* **What the exercise asks**
Could you say how many lines in the records include "would"? Please give the number by itself.

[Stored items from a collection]
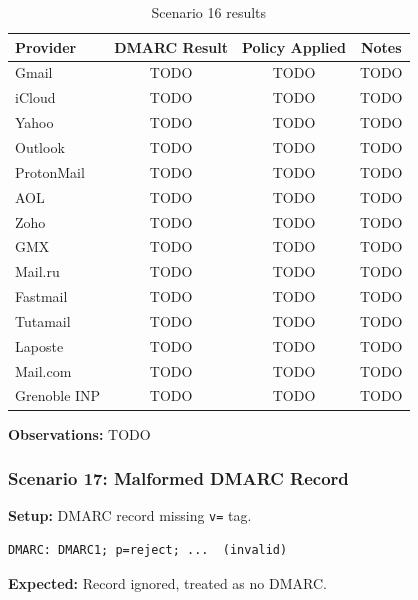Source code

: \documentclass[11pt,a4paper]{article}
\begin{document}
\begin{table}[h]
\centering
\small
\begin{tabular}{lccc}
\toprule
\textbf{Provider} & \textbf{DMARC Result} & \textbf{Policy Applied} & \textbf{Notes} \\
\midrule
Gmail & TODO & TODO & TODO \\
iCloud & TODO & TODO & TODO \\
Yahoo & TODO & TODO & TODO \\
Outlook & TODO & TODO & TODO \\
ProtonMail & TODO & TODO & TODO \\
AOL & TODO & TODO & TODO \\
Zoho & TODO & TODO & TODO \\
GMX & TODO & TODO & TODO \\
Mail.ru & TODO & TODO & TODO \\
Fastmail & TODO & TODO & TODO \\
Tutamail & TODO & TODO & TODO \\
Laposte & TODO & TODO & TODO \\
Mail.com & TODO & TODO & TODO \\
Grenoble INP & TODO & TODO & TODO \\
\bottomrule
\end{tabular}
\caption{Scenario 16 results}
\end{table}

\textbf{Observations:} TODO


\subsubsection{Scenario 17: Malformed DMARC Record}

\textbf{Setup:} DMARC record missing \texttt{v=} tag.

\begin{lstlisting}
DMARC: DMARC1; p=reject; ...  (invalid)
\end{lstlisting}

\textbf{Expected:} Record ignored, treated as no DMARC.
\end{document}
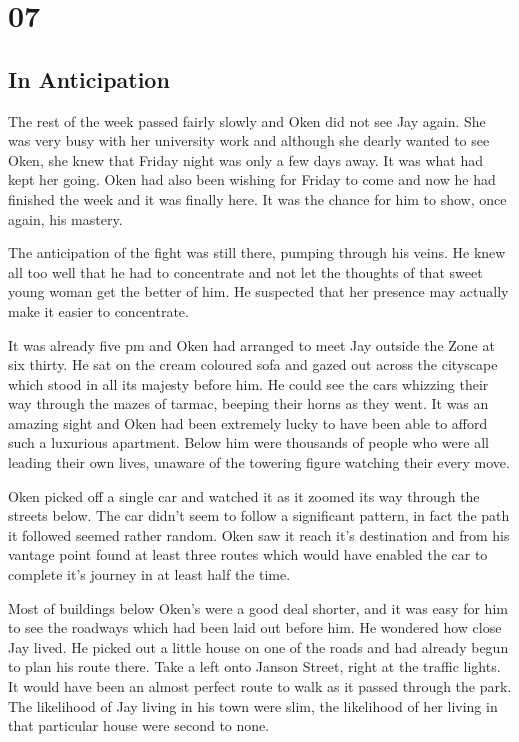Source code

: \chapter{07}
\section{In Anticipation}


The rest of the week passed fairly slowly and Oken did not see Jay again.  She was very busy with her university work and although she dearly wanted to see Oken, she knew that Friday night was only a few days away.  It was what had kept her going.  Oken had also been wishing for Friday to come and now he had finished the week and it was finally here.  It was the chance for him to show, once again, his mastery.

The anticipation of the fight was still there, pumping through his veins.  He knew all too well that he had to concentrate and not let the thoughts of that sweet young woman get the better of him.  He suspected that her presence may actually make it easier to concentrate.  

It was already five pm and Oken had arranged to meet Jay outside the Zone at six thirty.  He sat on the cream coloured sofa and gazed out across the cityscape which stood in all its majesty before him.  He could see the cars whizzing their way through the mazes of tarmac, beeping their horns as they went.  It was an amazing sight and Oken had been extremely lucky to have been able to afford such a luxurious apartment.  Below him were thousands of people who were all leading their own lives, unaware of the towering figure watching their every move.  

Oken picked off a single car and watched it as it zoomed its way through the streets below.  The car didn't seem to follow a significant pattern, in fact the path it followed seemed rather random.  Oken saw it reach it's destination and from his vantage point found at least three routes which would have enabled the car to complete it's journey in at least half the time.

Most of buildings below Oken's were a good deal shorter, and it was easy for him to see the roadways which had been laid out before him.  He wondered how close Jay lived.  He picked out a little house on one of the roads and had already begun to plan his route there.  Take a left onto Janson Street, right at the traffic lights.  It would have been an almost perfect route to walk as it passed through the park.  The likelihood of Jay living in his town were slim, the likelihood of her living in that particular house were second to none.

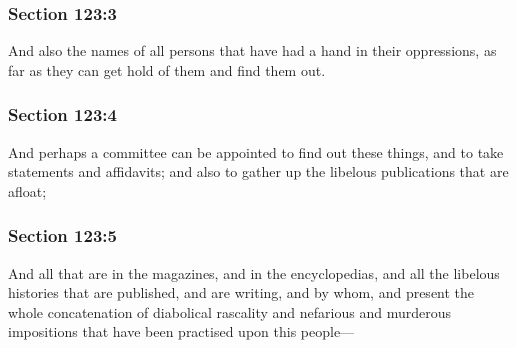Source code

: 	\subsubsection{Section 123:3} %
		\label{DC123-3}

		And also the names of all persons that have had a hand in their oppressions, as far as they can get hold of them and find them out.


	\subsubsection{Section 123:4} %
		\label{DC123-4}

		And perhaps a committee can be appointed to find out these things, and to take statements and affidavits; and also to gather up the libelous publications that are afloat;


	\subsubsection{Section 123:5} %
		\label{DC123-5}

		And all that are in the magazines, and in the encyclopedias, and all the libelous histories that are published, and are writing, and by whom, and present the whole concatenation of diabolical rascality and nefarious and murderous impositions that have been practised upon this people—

* **Result of the exercise**
2